Obama veut pouvoir riposter aux attaques
Barack Obama se prépare à une cyber-guerre.
Lorsque le directeur du renseignement national a présenté le 12 mars dernier au Sénat son bilan annuel sur les menaces les plus graves pesant sur les États-Unis, il n’a pas mentionné, à la surprise générale, le terrorisme, mais les cyber-attaques. Une première. Les autorités américaines n’hésitent plus à pointer du doigt la Chine, championne du cyber-espionnage. À en croire la rhétorique qui prévaut à Washington depuis le début de l’année, les États-Unis se préparent même activement à la cyber-guerre. Le général Keith Alexander, chef de la NSA, l’agence de surveillance électronique, et du nouveau Cyber Command subordonné au Pentagone, a parlé pour la première fois publiquement “d’offensive” et de représailles possibles en cas d’attaque. États, cyber-terroristes, hacktivistes : personne ne sera épargné, si les États-Unis viennent à subir une attaque massive.
En 2012, le président Obama avait établi à cet effet une doctrine militaire, classée secret-défense, qui inclut des lignes rouges au-delà desquelles il peut ordonner une cyber-attaque. Le public ignore où ces lignes se situent. Pour se préparer, le Cyber Command, créé en 2010 avec 900 hommes, doit recruter une armée de 4.000 militaires et civils d’ici à 2015. Ce sont 13 équipes de “cyber-soldats” qui seront habilitées à mener des attaques contre les nations étrangères qui s’en prendraient aux États-Unis ; 27 autres seront chargées de formation et de surveillance des réseaux électriques, énergétiques, Internet, etc.
700.000 experts pour 2015?
Une telle capacité de surveillance, secrète de surcroît, fait débat. Mais, pour les experts, les menaces venant de Chine, et dans une moindre mesure d’Iran et de Russie (la France et Israël sont aussi cités dans un récent rapport du National Intelligence Estimate sur le cyber-espionnage) méritent la plus grande attention.
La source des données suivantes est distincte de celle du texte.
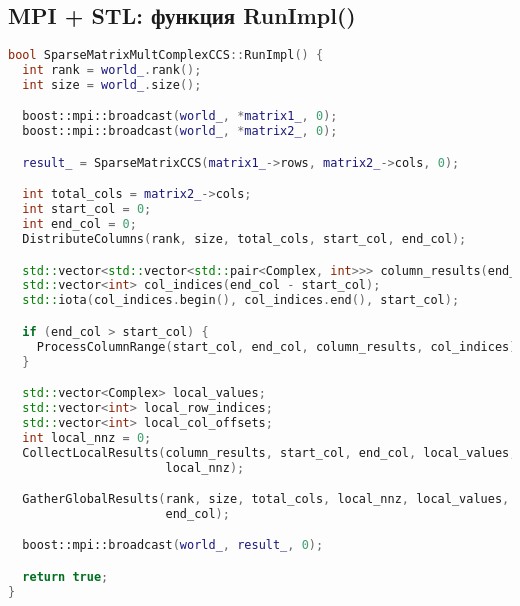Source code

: \documentclass[12pt]{extarticle}
\begin{document}
\subsection*{MPI + STL: функция RunImpl()}
\begin{lstlisting}[language=C++]
bool SparseMatrixMultComplexCCS::RunImpl() {
  int rank = world_.rank();
  int size = world_.size();

  boost::mpi::broadcast(world_, *matrix1_, 0);
  boost::mpi::broadcast(world_, *matrix2_, 0);

  result_ = SparseMatrixCCS(matrix1_->rows, matrix2_->cols, 0);

  int total_cols = matrix2_->cols;
  int start_col = 0;
  int end_col = 0;
  DistributeColumns(rank, size, total_cols, start_col, end_col);

  std::vector<std::vector<std::pair<Complex, int>>> column_results(end_col - start_col);
  std::vector<int> col_indices(end_col - start_col);
  std::iota(col_indices.begin(), col_indices.end(), start_col);

  if (end_col > start_col) {
    ProcessColumnRange(start_col, end_col, column_results, col_indices);
  }

  std::vector<Complex> local_values;
  std::vector<int> local_row_indices;
  std::vector<int> local_col_offsets;
  int local_nnz = 0;
  CollectLocalResults(column_results, start_col, end_col, local_values, local_row_indices, local_col_offsets,
                      local_nnz);

  GatherGlobalResults(rank, size, total_cols, local_nnz, local_values, local_row_indices, column_results, start_col,
                      end_col);

  boost::mpi::broadcast(world_, result_, 0);

  return true;
}
\end{lstlisting}
\end{document}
La société Mandiant a rendu public en février un rapport établissant des liens entre de nombreuses cyber-attaques aux États-Unis et l’armée chinoise. Google, Twitter, Lockheed Martin dans le domaine militaire, General Motors, représentent une poignée seulement des dizaines d’entreprises qui ont fait l’objet de vol de données imputés à la Chine. Le secteur financier à New York a fait l’objet en août dernier d’une attaque attribuée à l’Iran, empêchant des milliers de clients d’accéder temporairement à leur compte. L’impact fut modeste, mais les experts relient l’incident au virus Shamoon qui a effacé le contenu de 30.000 ordinateurs de la société pétrolière saoudienne Aramco.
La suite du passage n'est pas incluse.